Decrease in machine breakdowns
Regular monitoring of the actual conditions of equipment and process systems significantly reduces the number of unexpected and catastrophic equipment failures. When comparing the unexpected equipment failure prior to the implementation of the predictive maintenance program and the two-year period following the inclusion of condition monitoring into the program, the failure rate drops significantly.
Decrease in Stock Costs
The ability to predict defective parts and tools that require repair and the relevant workmanship skills reduces both repair time and costs. Industrial facilities have sufficient time to order a replacement or spare parts as needed, rather than purchasing all spare parts for stock.
Better Production Efficiency
The availability of process systems increases after implementing a state-based predictive maintenance program. The improvement here is based on machine availability and does not include improved process returns. However, a complete predictive maintenance program that includes process parameter monitoring contributes significantly to production efficiency.
Increased Employee Safety
Early warning of machine and system problems reduces the risk of catastrophic failure that could result in personal injury or death.
Longer Service Life
Prevention of catastrophic failures and the early detection of machine and system problems increase the service life of industrial machines by an average of 30%. Another benefit of predictive maintenance is that it can automatically estimate the mean time between failures (MTBF). This statistic provides a way to determine the most cost-effective time to replace the machine rather than constantly incurring high maintenance costs.
Verification of Maintenance Activities
Predictive maintenance can be used to determine whether repairs made on existing machines fix the identified problems or cause additional abnormal behavior before the system restarts. In addition, the data obtained in the predictive maintenance program can be used to schedule plant shutdowns. Many industries try to fix major issues or schedule preventive maintenance schedules during annual maintenance shutdowns. Predictive data can provide the information necessary to schedule specific repairs as well as other activities during shutdown.
What is the Difference Between Preventive and Predictive Maintenance?
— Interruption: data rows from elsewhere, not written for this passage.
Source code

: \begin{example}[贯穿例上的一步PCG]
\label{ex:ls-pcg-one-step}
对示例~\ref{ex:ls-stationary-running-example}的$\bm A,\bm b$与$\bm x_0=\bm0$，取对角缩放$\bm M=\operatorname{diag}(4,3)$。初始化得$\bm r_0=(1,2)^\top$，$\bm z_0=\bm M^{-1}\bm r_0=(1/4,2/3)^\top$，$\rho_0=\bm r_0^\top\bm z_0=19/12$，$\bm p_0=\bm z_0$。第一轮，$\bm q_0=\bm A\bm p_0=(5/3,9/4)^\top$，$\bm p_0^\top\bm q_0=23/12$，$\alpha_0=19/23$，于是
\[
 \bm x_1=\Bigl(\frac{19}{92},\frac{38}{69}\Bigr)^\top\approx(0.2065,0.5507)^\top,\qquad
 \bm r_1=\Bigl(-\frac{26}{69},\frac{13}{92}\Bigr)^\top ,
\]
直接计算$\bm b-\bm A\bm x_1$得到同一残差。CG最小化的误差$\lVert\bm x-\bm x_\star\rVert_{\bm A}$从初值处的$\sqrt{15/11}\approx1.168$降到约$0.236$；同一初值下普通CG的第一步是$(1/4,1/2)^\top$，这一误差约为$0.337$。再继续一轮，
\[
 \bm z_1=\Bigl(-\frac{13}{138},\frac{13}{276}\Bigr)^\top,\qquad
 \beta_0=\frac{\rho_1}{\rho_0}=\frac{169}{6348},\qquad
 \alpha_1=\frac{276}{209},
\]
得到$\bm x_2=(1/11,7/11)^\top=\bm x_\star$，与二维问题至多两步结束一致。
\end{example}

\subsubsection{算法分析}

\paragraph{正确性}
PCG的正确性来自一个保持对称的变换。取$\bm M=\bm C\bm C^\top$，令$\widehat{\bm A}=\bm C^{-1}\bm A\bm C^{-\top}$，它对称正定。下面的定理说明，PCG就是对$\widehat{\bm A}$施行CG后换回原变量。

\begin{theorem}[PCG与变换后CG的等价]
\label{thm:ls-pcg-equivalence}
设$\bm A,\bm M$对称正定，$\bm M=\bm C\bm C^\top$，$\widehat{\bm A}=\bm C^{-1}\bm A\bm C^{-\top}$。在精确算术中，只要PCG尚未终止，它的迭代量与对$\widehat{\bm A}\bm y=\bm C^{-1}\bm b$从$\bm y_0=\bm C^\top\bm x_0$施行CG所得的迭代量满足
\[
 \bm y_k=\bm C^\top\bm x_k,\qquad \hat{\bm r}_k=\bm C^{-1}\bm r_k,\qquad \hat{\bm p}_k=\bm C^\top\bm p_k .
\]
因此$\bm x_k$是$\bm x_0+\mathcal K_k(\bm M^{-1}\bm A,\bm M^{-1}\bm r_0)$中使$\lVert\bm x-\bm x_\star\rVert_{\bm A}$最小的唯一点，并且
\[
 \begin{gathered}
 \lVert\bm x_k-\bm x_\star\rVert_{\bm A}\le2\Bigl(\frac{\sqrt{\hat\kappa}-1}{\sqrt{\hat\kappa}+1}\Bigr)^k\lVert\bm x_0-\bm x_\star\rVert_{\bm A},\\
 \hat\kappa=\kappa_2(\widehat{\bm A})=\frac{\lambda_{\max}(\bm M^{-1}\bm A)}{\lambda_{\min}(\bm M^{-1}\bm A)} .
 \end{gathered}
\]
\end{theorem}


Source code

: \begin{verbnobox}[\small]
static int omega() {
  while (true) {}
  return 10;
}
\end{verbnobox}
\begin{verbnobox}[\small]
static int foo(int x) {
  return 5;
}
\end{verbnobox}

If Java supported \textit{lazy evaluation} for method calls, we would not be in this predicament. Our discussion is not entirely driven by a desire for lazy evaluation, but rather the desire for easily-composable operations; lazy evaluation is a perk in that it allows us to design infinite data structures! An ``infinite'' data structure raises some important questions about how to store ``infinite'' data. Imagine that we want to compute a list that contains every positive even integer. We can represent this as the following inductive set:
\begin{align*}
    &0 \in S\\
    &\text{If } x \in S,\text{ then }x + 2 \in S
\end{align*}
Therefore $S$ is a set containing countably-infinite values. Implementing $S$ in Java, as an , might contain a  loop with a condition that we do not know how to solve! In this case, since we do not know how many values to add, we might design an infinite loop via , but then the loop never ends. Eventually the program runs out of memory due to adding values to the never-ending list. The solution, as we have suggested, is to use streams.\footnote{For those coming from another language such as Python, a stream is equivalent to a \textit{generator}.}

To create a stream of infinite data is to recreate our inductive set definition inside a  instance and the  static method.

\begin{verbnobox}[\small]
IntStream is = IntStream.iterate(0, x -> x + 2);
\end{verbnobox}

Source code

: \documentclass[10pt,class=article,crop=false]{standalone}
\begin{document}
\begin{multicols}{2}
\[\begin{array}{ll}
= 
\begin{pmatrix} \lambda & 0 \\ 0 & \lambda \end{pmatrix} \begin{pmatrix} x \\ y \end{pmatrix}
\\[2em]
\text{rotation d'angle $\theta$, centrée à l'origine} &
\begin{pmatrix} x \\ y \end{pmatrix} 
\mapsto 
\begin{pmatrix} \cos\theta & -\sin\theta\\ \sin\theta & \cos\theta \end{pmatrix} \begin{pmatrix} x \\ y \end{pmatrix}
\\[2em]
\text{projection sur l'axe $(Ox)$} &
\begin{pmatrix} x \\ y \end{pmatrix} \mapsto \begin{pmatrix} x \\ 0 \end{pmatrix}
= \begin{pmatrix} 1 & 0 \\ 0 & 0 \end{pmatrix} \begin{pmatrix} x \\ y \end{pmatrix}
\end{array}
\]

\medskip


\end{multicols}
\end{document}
Preventive maintenance involves the inspection and maintenance of an asset at predetermined intervals, whether necessary or not. Maintenance intervals are typically based on usage or time determined from the average life cycle of an asset. Predictive maintenance ensures consistent tracking of an asset, which helps to define a tailored maintenance plan for each asset. This approach maximizes an asset’s lifetime while at the same time contributing to lowering maintenance costs.